** Action item **
Below are records to repeat exactly. Omit the pictures from the copy.
[Opening Data to use section]
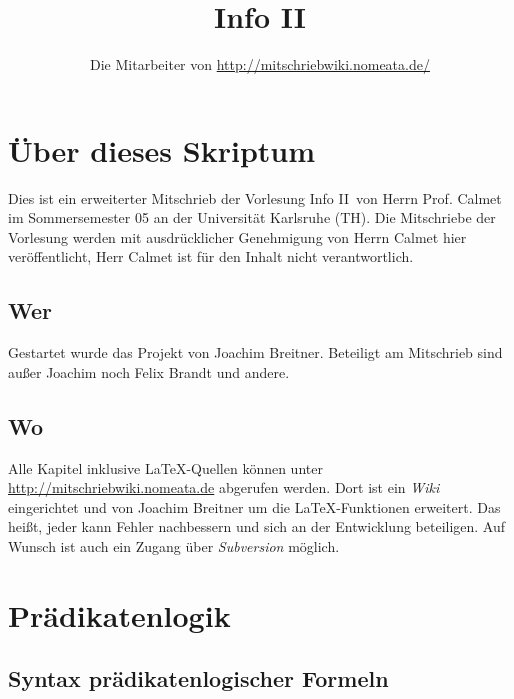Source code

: \documentclass[a4paper,twoside,DIV15,BCOR12mm]{scrbook}
\author{Die Mitarbeiter von \url{http://mitschriebwiki.nomeata.de/}}
\title{Info II}
\begin{document}
\maketitle

\renewcommand{\thechapter}{\Roman{chapter}}
\tableofcontents


\chapter{Über dieses Skriptum}
Dies ist ein erweiterter Mitschrieb der Vorlesung \glqq Info II\grqq\ von Herrn Prof. Calmet im
Sommersemester 05 an der Universität Karlsruhe (TH).
Die Mitschriebe der Vorlesung werden mit ausdrücklicher Genehmigung von Herrn Calmet hier veröffentlicht,
Herr Calmet ist für den Inhalt nicht verantwortlich.

\section{Wer}
Gestartet wurde das Projekt von Joachim Breitner. Beteiligt am Mitschrieb sind außer Joachim noch Felix Brandt und andere.

\section{Wo}
Alle Kapitel inklusive \LaTeX-Quellen können unter \url{http://mitschriebwiki.nomeata.de} abgerufen werden.
Dort ist ein \emph{Wiki} eingerichtet und von Joachim Breitner um die \LaTeX-Funktionen erweitert.
Das heißt, jeder kann Fehler nachbessern und sich an der Entwicklung
beteiligen. Auf Wunsch ist auch ein Zugang über \emph{Subversion} möglich.



\chapter{Prädikatenlogik}

\section{Syntax prädikatenlogischer Formeln}
\end{document}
[Closing Data to use section]
** Written solution **
Source code

: \documentclass[a4paper,twoside,DIV15,BCOR12mm]{scrbook}
\author{Die Mitarbeiter von \url{http://mitschriebwiki.nomeata.de/}}
\title{Info II}
\begin{document}
\maketitle

\renewcommand{\thechapter}{\Roman{chapter}}
\tableofcontents


\chapter{Über dieses Skriptum}
Dies ist ein erweiterter Mitschrieb der Vorlesung \glqq Info II\grqq\ von Herrn Prof. Calmet im
Sommersemester 05 an der Universität Karlsruhe (TH).
Die Mitschriebe der Vorlesung werden mit ausdrücklicher Genehmigung von Herrn Calmet hier veröffentlicht,
Herr Calmet ist für den Inhalt nicht verantwortlich.

\section{Wer}
Gestartet wurde das Projekt von Joachim Breitner. Beteiligt am Mitschrieb sind außer Joachim noch Felix Brandt und andere.

\section{Wo}
Alle Kapitel inklusive \LaTeX-Quellen können unter \url{http://mitschriebwiki.nomeata.de} abgerufen werden.
Dort ist ein \emph{Wiki} eingerichtet und von Joachim Breitner um die \LaTeX-Funktionen erweitert.
Das heißt, jeder kann Fehler nachbessern und sich an der Entwicklung
beteiligen. Auf Wunsch ist auch ein Zugang über \emph{Subversion} möglich.



\chapter{Prädikatenlogik}

\section{Syntax prädikatenlogischer Formeln}
\end{document}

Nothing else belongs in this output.